%%
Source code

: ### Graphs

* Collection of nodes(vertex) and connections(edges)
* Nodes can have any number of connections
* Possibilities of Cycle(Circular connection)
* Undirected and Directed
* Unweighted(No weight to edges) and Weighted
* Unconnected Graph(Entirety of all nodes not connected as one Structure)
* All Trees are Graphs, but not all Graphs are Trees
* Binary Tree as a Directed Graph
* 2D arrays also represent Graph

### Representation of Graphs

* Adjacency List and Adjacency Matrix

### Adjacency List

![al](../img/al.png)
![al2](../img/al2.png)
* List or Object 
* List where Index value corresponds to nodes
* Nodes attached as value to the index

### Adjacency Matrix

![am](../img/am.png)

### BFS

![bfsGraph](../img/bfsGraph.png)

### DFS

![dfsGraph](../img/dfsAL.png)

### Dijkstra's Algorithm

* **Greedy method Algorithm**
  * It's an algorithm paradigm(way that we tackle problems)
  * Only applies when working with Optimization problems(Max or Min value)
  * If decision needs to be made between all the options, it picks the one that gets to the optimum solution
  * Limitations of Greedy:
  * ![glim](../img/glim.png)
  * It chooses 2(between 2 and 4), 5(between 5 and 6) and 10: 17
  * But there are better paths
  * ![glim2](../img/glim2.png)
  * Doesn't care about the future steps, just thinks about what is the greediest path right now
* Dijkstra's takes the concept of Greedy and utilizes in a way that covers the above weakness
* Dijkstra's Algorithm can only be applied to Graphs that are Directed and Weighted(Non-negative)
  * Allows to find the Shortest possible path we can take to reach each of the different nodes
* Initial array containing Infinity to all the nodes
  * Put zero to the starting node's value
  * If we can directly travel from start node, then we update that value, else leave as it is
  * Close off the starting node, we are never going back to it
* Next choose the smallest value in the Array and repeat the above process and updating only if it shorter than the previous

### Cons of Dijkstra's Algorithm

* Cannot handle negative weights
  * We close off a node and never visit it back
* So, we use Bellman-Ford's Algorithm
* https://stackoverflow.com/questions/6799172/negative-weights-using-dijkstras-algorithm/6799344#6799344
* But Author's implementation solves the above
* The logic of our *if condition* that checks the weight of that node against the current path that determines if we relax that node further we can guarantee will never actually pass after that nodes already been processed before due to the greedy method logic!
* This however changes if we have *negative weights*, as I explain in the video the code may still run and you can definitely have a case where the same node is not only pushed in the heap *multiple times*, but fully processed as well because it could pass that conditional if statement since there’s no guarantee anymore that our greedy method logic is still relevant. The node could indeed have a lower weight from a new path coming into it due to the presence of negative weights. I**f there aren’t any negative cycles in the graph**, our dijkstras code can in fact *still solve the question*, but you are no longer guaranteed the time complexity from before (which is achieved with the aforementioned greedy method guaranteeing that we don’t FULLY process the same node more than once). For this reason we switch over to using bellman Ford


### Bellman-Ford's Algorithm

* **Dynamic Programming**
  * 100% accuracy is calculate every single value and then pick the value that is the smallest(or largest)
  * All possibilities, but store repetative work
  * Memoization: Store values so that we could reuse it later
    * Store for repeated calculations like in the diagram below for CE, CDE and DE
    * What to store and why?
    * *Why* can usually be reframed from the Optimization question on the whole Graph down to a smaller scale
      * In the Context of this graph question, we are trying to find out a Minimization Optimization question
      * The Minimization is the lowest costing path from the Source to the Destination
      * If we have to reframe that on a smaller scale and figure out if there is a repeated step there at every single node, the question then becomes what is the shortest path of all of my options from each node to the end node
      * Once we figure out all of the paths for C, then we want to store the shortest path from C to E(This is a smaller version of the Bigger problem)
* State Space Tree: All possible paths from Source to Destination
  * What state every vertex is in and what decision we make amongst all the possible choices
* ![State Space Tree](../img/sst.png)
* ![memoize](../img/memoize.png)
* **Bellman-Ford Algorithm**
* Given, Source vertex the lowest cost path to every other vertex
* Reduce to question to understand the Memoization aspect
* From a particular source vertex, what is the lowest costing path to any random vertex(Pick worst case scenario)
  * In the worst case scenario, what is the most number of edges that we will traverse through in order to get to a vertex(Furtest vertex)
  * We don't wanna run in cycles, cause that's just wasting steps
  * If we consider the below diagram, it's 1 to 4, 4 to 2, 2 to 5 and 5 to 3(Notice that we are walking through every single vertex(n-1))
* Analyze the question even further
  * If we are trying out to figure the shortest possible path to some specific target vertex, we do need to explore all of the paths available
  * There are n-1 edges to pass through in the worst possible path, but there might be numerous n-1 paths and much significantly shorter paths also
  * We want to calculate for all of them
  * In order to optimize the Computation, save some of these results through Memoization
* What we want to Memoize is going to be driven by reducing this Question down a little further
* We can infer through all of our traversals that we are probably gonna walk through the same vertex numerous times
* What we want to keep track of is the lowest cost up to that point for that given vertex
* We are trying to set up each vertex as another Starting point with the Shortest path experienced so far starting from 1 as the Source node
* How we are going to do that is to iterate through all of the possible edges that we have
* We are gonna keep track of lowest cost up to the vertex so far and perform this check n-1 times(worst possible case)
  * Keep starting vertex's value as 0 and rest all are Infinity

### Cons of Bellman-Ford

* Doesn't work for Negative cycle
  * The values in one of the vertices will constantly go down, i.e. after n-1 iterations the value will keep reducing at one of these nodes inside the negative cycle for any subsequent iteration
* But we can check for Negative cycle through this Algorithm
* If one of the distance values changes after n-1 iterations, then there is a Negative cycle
%%
Repeat the data verbatim.

» Exercise answer:
Source code

: ### Graphs

* Collection of nodes(vertex) and connections(edges)
* Nodes can have any number of connections
* Possibilities of Cycle(Circular connection)
* Undirected and Directed
* Unweighted(No weight to edges) and Weighted
* Unconnected Graph(Entirety of all nodes not connected as one Structure)
* All Trees are Graphs, but not all Graphs are Trees
* Binary Tree as a Directed Graph
* 2D arrays also represent Graph

### Representation of Graphs

* Adjacency List and Adjacency Matrix

### Adjacency List

![al](../img/al.png)
![al2](../img/al2.png)
* List or Object 
* List where Index value corresponds to nodes
* Nodes attached as value to the index

### Adjacency Matrix

![am](../img/am.png)

### BFS

![bfsGraph](../img/bfsGraph.png)

### DFS

![dfsGraph](../img/dfsAL.png)

### Dijkstra's Algorithm

* **Greedy method Algorithm**
  * It's an algorithm paradigm(way that we tackle problems)
  * Only applies when working with Optimization problems(Max or Min value)
  * If decision needs to be made between all the options, it picks the one that gets to the optimum solution
  * Limitations of Greedy:
  * ![glim](../img/glim.png)
  * It chooses 2(between 2 and 4), 5(between 5 and 6) and 10: 17
  * But there are better paths
  * ![glim2](../img/glim2.png)
  * Doesn't care about the future steps, just thinks about what is the greediest path right now
* Dijkstra's takes the concept of Greedy and utilizes in a way that covers the above weakness
* Dijkstra's Algorithm can only be applied to Graphs that are Directed and Weighted(Non-negative)
  * Allows to find the Shortest possible path we can take to reach each of the different nodes
* Initial array containing Infinity to all the nodes
  * Put zero to the starting node's value
  * If we can directly travel from start node, then we update that value, else leave as it is
  * Close off the starting node, we are never going back to it
* Next choose the smallest value in the Array and repeat the above process and updating only if it shorter than the previous

### Cons of Dijkstra's Algorithm

* Cannot handle negative weights
  * We close off a node and never visit it back
* So, we use Bellman-Ford's Algorithm
* https://stackoverflow.com/questions/6799172/negative-weights-using-dijkstras-algorithm/6799344#6799344
* But Author's implementation solves the above
* The logic of our *if condition* that checks the weight of that node against the current path that determines if we relax that node further we can guarantee will never actually pass after that nodes already been processed before due to the greedy method logic!
* This however changes if we have *negative weights*, as I explain in the video the code may still run and you can definitely have a case where the same node is not only pushed in the heap *multiple times*, but fully processed as well because it could pass that conditional if statement since there’s no guarantee anymore that our greedy method logic is still relevant. The node could indeed have a lower weight from a new path coming into it due to the presence of negative weights. I**f there aren’t any negative cycles in the graph**, our dijkstras code can in fact *still solve the question*, but you are no longer guaranteed the time complexity from before (which is achieved with the aforementioned greedy method guaranteeing that we don’t FULLY process the same node more than once). For this reason we switch over to using bellman Ford


### Bellman-Ford's Algorithm

* **Dynamic Programming**
  * 100% accuracy is calculate every single value and then pick the value that is the smallest(or largest)
  * All possibilities, but store repetative work
  * Memoization: Store values so that we could reuse it later
    * Store for repeated calculations like in the diagram below for CE, CDE and DE
    * What to store and why?
    * *Why* can usually be reframed from the Optimization question on the whole Graph down to a smaller scale
      * In the Context of this graph question, we are trying to find out a Minimization Optimization question
      * The Minimization is the lowest costing path from the Source to the Destination
      * If we have to reframe that on a smaller scale and figure out if there is a repeated step there at every single node, the question then becomes what is the shortest path of all of my options from each node to the end node
      * Once we figure out all of the paths for C, then we want to store the shortest path from C to E(This is a smaller version of the Bigger problem)
* State Space Tree: All possible paths from Source to Destination
  * What state every vertex is in and what decision we make amongst all the possible choices
* ![State Space Tree](../img/sst.png)
* ![memoize](../img/memoize.png)
* **Bellman-Ford Algorithm**
* Given, Source vertex the lowest cost path to every other vertex
* Reduce to question to understand the Memoization aspect
* From a particular source vertex, what is the lowest costing path to any random vertex(Pick worst case scenario)
  * In the worst case scenario, what is the most number of edges that we will traverse through in order to get to a vertex(Furtest vertex)
  * We don't wanna run in cycles, cause that's just wasting steps
  * If we consider the below diagram, it's 1 to 4, 4 to 2, 2 to 5 and 5 to 3(Notice that we are walking through every single vertex(n-1))
* Analyze the question even further
  * If we are trying out to figure the shortest possible path to some specific target vertex, we do need to explore all of the paths available
  * There are n-1 edges to pass through in the worst possible path, but there might be numerous n-1 paths and much significantly shorter paths also
  * We want to calculate for all of them
  * In order to optimize the Computation, save some of these results through Memoization
* What we want to Memoize is going to be driven by reducing this Question down a little further
* We can infer through all of our traversals that we are probably gonna walk through the same vertex numerous times
* What we want to keep track of is the lowest cost up to that point for that given vertex
* We are trying to set up each vertex as another Starting point with the Shortest path experienced so far starting from 1 as the Source node
* How we are going to do that is to iterate through all of the possible edges that we have
* We are gonna keep track of lowest cost up to the vertex so far and perform this check n-1 times(worst possible case)
  * Keep starting vertex's value as 0 and rest all are Infinity

### Cons of Bellman-Ford

* Doesn't work for Negative cycle
  * The values in one of the vertices will constantly go down, i.e. after n-1 iterations the value will keep reducing at one of these nodes inside the negative cycle for any subsequent iteration
* But we can check for Negative cycle through this Algorithm
* If one of the distance values changes after n-1 iterations, then there is a Negative cycle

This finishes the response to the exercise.